THE RECORDS
########

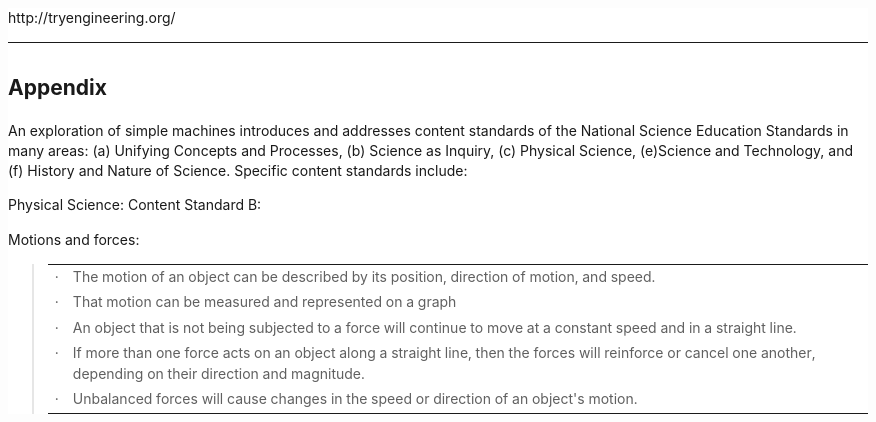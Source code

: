 <p>
http://tryengineering.org/
</p>
</font>
</p>
<hr/>
<h2>
Appendix
</h2>
<p>
An exploration of simple machines introduces and addresses content standards of the National Science Education Standards in many areas: (a) Unifying Concepts and Processes, (b) Science as Inquiry, (c) Physical Science, (e)Science and Technology, and (f) History and Nature of Science. Specific content standards include:
</p>
<p>
Physical Science: Content Standard B:
</p>
<p>
Motions and forces:
</p>
<blockquote>
<dl>
<table border="0">
<tr>
<td>
·
</td>
<td>
The motion of an object can be described by its position, direction of motion, and speed.
</td>
</tr>
<tr>
<td>
·
</td>
<td>
That motion can be measured and represented on a graph
</td>
</tr>
<tr>
<td>
·
</td>
<td>
An object that is not being subjected to a force will continue to move at a constant speed and in a straight line.
</td>
</tr>
<tr>
<td>
·
</td>
<td>
If more than one force acts on an object along a straight line, then the forces will reinforce or cancel one another, depending on their direction and magnitude.
</td>
</tr>
<tr>
<td>
·
</td>
<td>
Unbalanced forces will cause changes in the speed or direction of an object's motion.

########

PROBLEM
Search the data above for the word "Physical" and count the lines where it appears. Only the number should be given.

OUTPUT FOR THIS EXERCISE
2